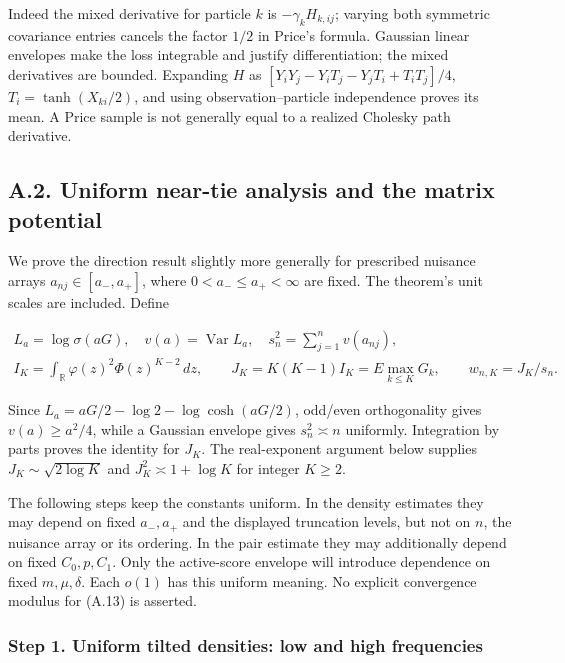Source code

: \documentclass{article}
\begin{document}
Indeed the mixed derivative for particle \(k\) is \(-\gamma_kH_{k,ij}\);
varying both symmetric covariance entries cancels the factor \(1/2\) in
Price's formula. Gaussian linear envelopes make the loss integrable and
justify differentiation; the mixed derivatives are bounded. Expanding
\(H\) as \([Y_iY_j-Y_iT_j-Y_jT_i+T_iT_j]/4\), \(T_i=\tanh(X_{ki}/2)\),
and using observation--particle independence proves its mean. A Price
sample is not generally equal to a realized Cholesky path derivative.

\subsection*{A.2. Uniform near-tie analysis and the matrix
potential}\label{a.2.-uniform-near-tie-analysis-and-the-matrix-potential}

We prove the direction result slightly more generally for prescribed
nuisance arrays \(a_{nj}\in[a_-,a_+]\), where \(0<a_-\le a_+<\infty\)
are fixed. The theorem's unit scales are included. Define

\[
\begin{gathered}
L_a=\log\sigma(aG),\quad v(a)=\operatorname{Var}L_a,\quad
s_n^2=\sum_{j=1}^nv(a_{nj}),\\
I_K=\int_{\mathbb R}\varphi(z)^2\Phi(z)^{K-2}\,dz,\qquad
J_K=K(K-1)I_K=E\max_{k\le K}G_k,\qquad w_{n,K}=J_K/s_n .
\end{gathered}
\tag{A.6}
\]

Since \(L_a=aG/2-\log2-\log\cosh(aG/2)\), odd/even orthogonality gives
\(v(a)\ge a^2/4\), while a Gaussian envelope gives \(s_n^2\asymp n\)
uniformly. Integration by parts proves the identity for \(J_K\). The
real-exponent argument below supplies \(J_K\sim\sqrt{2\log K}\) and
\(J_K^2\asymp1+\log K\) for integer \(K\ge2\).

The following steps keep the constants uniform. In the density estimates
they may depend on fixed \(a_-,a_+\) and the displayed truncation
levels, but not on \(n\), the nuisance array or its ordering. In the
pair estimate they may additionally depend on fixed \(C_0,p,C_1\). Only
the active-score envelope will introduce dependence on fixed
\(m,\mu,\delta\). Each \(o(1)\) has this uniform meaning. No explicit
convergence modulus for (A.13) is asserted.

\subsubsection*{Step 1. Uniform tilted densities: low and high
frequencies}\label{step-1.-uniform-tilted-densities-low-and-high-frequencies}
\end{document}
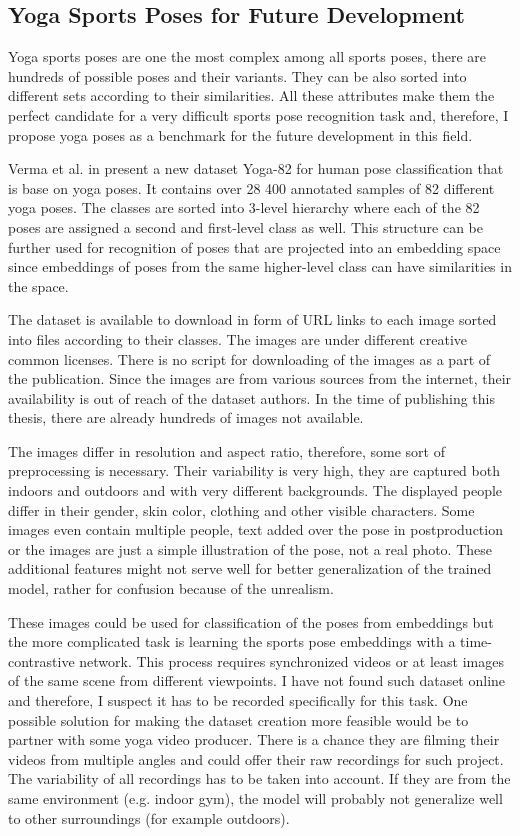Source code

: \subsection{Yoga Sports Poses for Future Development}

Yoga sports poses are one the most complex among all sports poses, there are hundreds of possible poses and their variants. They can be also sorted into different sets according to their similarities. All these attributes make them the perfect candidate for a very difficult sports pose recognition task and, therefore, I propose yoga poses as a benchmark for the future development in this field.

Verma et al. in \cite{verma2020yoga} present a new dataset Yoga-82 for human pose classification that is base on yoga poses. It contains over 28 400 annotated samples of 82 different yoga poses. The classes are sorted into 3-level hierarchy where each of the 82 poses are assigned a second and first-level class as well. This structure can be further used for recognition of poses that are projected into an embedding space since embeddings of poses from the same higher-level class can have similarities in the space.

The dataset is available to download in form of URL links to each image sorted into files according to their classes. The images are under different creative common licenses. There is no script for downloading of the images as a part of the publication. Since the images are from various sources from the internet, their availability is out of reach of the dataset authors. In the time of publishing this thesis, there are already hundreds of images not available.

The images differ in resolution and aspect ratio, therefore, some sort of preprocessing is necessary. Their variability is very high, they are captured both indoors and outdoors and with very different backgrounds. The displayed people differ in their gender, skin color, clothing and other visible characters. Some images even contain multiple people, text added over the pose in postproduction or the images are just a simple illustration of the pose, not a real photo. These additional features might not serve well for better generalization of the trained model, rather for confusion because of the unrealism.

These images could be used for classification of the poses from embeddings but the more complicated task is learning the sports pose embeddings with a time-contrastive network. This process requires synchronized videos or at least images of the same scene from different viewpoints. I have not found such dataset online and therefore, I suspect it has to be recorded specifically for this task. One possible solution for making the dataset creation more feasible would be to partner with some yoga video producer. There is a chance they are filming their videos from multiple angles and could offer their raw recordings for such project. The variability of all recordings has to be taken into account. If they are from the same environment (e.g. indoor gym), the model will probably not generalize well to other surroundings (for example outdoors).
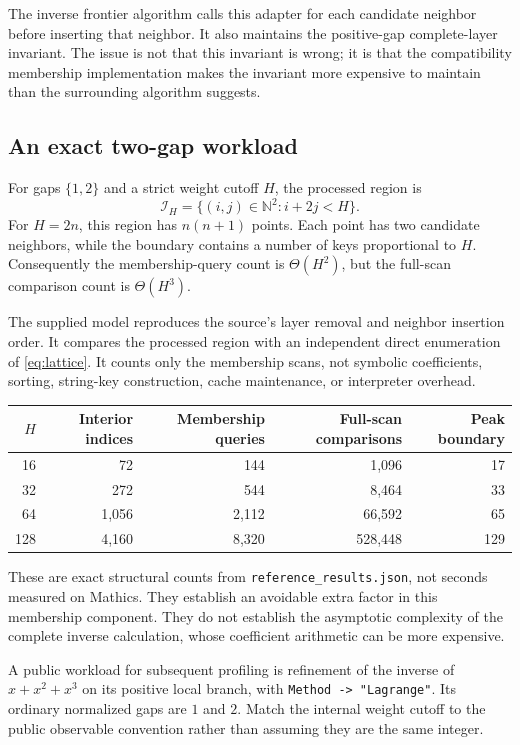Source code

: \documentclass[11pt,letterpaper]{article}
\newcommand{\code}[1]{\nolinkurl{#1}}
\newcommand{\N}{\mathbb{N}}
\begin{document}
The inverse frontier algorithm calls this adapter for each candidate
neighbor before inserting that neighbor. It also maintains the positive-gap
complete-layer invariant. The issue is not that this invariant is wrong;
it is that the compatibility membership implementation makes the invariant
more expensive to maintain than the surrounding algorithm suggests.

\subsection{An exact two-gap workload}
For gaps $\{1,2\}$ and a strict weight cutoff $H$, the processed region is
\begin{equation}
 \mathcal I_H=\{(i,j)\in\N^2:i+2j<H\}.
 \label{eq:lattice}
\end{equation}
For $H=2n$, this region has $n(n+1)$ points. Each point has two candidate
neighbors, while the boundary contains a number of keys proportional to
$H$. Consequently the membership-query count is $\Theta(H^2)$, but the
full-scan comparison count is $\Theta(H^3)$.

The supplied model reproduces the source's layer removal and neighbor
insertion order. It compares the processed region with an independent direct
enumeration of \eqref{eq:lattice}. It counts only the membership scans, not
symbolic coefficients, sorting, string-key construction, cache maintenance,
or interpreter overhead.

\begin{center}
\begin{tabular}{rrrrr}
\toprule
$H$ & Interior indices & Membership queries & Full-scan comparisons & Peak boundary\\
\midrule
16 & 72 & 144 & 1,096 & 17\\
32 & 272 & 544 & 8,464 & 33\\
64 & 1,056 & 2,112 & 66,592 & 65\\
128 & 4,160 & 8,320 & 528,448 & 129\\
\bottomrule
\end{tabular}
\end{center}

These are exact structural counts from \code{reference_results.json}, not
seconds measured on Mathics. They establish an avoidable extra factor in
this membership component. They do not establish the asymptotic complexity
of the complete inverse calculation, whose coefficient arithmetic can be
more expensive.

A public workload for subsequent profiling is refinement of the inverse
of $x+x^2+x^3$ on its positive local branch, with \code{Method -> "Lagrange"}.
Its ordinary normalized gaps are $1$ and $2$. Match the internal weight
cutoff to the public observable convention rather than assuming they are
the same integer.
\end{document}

* * *

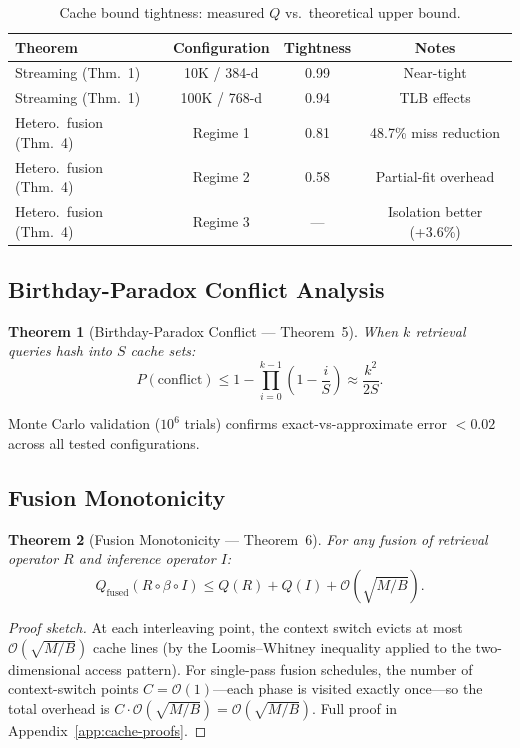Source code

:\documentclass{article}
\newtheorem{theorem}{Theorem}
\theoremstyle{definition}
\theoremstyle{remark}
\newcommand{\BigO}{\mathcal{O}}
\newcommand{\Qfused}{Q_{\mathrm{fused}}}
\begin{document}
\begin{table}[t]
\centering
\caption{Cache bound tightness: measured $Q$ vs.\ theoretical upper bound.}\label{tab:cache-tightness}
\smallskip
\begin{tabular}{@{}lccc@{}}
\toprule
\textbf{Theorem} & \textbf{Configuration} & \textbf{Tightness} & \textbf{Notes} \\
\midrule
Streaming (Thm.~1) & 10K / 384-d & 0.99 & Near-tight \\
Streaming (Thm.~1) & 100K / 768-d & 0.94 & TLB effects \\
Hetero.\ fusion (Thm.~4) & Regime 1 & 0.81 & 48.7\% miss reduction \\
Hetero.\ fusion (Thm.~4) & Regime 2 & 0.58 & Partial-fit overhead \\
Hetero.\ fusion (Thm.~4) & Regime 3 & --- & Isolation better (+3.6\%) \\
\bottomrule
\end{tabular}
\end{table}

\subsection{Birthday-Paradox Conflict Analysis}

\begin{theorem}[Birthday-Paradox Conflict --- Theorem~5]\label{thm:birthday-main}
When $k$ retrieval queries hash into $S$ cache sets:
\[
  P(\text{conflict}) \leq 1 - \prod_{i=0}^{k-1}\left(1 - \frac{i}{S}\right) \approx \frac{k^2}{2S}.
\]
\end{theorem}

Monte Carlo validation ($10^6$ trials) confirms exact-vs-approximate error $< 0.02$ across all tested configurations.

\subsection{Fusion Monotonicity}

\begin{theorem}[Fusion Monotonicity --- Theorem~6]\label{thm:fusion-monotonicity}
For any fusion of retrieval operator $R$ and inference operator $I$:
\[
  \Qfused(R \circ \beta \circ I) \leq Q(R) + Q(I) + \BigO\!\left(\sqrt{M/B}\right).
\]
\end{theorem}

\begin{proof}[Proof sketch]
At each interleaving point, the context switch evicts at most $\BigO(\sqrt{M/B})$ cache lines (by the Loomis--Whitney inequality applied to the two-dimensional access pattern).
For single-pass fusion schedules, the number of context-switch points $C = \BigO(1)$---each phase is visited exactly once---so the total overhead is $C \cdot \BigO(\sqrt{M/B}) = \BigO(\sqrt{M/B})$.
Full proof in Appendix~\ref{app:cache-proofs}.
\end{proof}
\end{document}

* * *

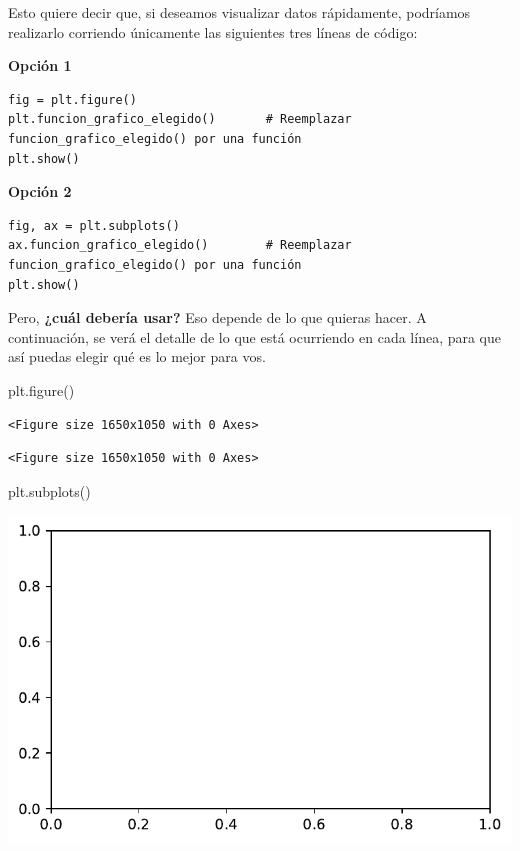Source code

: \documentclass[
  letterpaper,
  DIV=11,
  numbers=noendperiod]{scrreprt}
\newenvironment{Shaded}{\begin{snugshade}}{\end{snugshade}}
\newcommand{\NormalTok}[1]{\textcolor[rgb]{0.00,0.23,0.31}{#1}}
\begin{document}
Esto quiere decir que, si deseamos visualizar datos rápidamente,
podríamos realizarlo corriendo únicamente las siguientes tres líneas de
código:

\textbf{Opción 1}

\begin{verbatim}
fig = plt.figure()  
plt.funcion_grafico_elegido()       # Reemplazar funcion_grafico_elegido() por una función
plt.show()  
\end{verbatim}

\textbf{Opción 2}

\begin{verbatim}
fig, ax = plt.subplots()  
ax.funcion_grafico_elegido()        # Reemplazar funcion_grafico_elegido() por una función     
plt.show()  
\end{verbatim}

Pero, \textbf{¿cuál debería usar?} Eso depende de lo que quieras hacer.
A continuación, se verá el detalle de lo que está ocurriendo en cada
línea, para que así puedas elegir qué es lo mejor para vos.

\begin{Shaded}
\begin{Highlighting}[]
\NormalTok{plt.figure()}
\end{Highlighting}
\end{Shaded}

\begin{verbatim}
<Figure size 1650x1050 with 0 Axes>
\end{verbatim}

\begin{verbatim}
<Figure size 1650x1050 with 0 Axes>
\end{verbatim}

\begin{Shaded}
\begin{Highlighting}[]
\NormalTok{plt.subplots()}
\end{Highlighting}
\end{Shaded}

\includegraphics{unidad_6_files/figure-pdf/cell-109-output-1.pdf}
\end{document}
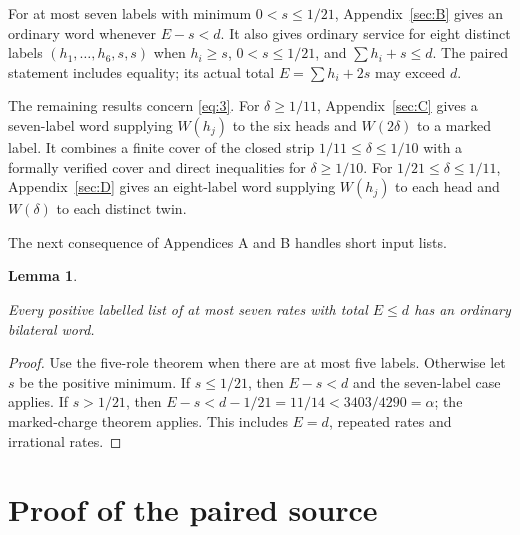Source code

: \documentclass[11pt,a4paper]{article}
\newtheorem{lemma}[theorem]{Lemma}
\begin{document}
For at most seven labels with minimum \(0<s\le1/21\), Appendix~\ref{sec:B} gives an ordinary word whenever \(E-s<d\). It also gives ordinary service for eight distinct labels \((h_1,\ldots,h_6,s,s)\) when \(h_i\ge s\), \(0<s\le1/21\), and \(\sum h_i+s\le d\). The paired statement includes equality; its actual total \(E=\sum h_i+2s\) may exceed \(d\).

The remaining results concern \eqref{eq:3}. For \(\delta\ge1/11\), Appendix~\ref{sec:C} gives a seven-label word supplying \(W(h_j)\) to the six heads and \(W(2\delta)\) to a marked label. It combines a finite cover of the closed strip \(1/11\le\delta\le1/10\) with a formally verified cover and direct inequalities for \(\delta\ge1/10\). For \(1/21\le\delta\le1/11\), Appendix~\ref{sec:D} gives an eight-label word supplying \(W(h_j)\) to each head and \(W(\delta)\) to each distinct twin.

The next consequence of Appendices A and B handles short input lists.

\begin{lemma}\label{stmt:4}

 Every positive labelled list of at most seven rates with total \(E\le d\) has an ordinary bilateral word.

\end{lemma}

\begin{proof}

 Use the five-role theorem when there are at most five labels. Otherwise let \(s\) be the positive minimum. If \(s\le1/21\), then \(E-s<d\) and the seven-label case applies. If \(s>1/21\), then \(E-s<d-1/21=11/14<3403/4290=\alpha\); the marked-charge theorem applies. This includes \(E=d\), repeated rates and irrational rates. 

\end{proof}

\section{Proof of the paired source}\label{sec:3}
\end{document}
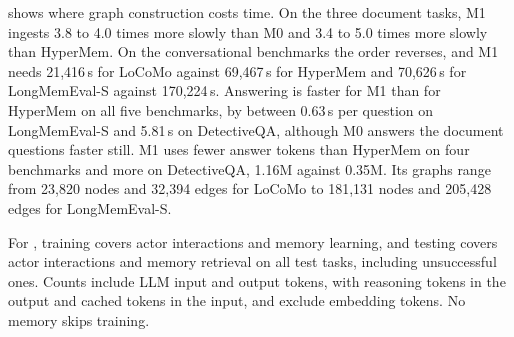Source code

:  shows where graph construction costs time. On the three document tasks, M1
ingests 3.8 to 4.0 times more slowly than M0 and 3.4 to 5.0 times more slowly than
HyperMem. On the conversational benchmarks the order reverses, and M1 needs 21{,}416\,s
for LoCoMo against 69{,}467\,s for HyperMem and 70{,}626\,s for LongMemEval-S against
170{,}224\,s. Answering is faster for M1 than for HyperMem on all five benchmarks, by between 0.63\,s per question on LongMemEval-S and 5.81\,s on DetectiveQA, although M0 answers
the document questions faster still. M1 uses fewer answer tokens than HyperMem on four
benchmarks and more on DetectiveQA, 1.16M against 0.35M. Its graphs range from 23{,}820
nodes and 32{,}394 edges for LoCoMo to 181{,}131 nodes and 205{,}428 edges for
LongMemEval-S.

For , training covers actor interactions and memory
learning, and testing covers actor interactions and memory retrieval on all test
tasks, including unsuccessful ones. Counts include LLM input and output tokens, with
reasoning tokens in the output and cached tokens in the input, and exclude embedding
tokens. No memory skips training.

WHAT THE TASK REQUIRES: Your answer must be the exact lines from the records above, from the one containing "and using observation--particle" through the one containing "Sports Poses for", both included, with every picture left out.

TASK OUTPUT:
and using observation--particle independence proves its mean. A Price
sample is not generally equal to a realized Cholesky path derivative.

\subsection*{A.2. Uniform near-tie analysis and the matrix
potential}\label{a.2.-uniform-near-tie-analysis-and-the-matrix-potential}

We prove the direction result slightly more generally for prescribed
nuisance arrays \(a_{nj}\in[a_-,a_+]\), where \(0<a_-\le a_+<\infty\)
are fixed. The theorem's unit scales are included. Define

\[
\begin{gathered}
L_a=\log\sigma(aG),\quad v(a)=\operatorname{Var}L_a,\quad
s_n^2=\sum_{j=1}^nv(a_{nj}),\\
I_K=\int_{\mathbb R}\varphi(z)^2\Phi(z)^{K-2}\,dz,\qquad
J_K=K(K-1)I_K=E\max_{k\le K}G_k,\qquad w_{n,K}=J_K/s_n .
\end{gathered}
\tag{A.6}
\]

Since \(L_a=aG/2-\log2-\log\cosh(aG/2)\), odd/even orthogonality gives
\(v(a)\ge a^2/4\), while a Gaussian envelope gives \(s_n^2\asymp n\)
uniformly. Integration by parts proves the identity for \(J_K\). The
real-exponent argument below supplies \(J_K\sim\sqrt{2\log K}\) and
\(J_K^2\asymp1+\log K\) for integer \(K\ge2\).

The following steps keep the constants uniform. In the density estimates
they may depend on fixed \(a_-,a_+\) and the displayed truncation
levels, but not on \(n\), the nuisance array or its ordering. In the
pair estimate they may additionally depend on fixed \(C_0,p,C_1\). Only
the active-score envelope will introduce dependence on fixed
\(m,\mu,\delta\). Each \(o(1)\) has this uniform meaning. No explicit
convergence modulus for (A.13) is asserted.

\subsubsection*{Step 1. Uniform tilted densities: low and high
frequencies}\label{step-1.-uniform-tilted-densities-low-and-high-frequencies}
\end{document}
Source code

: \subsection{Yoga Sports Poses for Future Development}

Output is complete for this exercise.